*DIRECTIONS FOR THIS TASK*
When you repeat the entries below, please keep them exact and leave out the pictures.
■ ■ ■ ■ ■ ■ ■
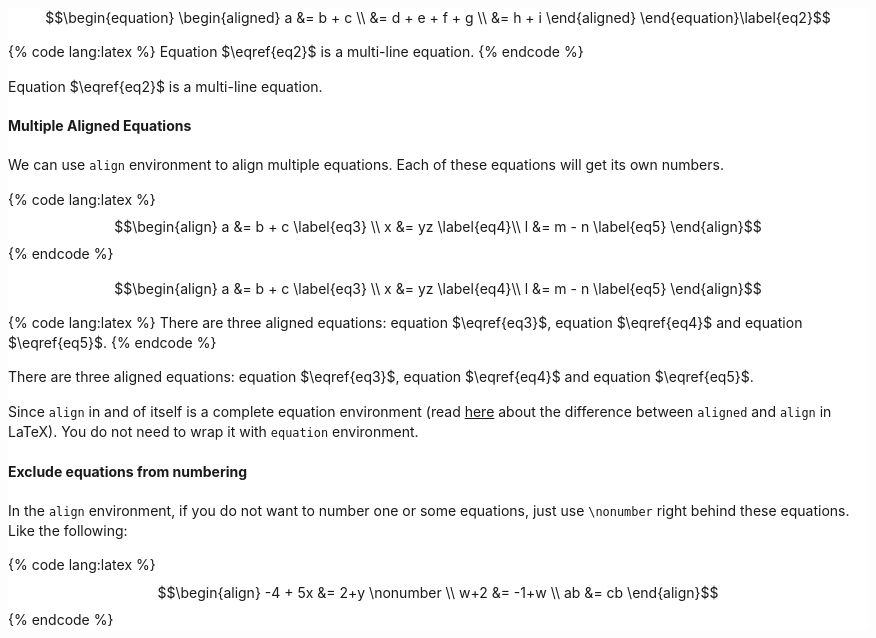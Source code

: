 $$\begin{equation}
\begin{aligned}
a &= b + c \\
  &= d + e + f + g \\
  &= h + i
\end{aligned}
\end{equation}\label{eq2}$$

{% code lang:latex %}
Equation $\eqref{eq2}$ is a multi-line equation.
{% endcode %}

Equation $\eqref{eq2}$ is a multi-line equation.

#### Multiple Aligned Equations

We can use `align` environment to align multiple equations. Each of these equations will get its own numbers.

{% code lang:latex %}
$$\begin{align}
a &= b + c \label{eq3} \\
x &= yz \label{eq4}\\
l &= m - n \label{eq5}
\end{align}$$
{% endcode %}

$$\begin{align}
a &= b + c \label{eq3} \\
x &= yz \label{eq4}\\
l &= m - n \label{eq5}
\end{align}$$

{% code lang:latex %}
There are three aligned equations: equation $\eqref{eq3}$, equation $\eqref{eq4}$ and equation $\eqref{eq5}$.
{% endcode %}

There are three aligned equations: equation $\eqref{eq3}$, equation $\eqref{eq4}$ and equation $\eqref{eq5}$.

Since `align` in and of itself is a complete equation environment (read [here](https://tex.stackexchange.com/questions/95402/what-is-the-difference-between-aligned-in-displayed-mode-and-starred-align) about the difference between `aligned` and `align` in LaTeX). You do not need to wrap it with `equation` environment.

#### Exclude equations from numbering

In the `align` environment, if you do not want to number one or some equations, just use `\nonumber` right behind these equations. Like the following:

{% code lang:latex %}
$$\begin{align}
-4 + 5x &= 2+y \nonumber  \\
 w+2 &= -1+w \\
 ab &= cb
\end{align}$$
{% endcode %}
■ ■ ■ ■ ■ ■ ■
*WORKED SOLUTION*
Source code

: $$\begin{equation}
\begin{aligned}
a &= b + c \\
  &= d + e + f + g \\
  &= h + i
\end{aligned}
\end{equation}\label{eq2}$$

{% code lang:latex %}
Equation $\eqref{eq2}$ is a multi-line equation.
{% endcode %}

Equation $\eqref{eq2}$ is a multi-line equation.

#### Multiple Aligned Equations

We can use `align` environment to align multiple equations. Each of these equations will get its own numbers.

{% code lang:latex %}
$$\begin{align}
a &= b + c \label{eq3} \\
x &= yz \label{eq4}\\
l &= m - n \label{eq5}
\end{align}$$
{% endcode %}

$$\begin{align}
a &= b + c \label{eq3} \\
x &= yz \label{eq4}\\
l &= m - n \label{eq5}
\end{align}$$

{% code lang:latex %}
There are three aligned equations: equation $\eqref{eq3}$, equation $\eqref{eq4}$ and equation $\eqref{eq5}$.
{% endcode %}

There are three aligned equations: equation $\eqref{eq3}$, equation $\eqref{eq4}$ and equation $\eqref{eq5}$.

Since `align` in and of itself is a complete equation environment (read [here](https://tex.stackexchange.com/questions/95402/what-is-the-difference-between-aligned-in-displayed-mode-and-starred-align) about the difference between `aligned` and `align` in LaTeX). You do not need to wrap it with `equation` environment.

#### Exclude equations from numbering

In the `align` environment, if you do not want to number one or some equations, just use `\nonumber` right behind these equations. Like the following:

{% code lang:latex %}
$$\begin{align}
-4 + 5x &= 2+y \nonumber  \\
 w+2 &= -1+w \\
 ab &= cb
\end{align}$$
{% endcode %}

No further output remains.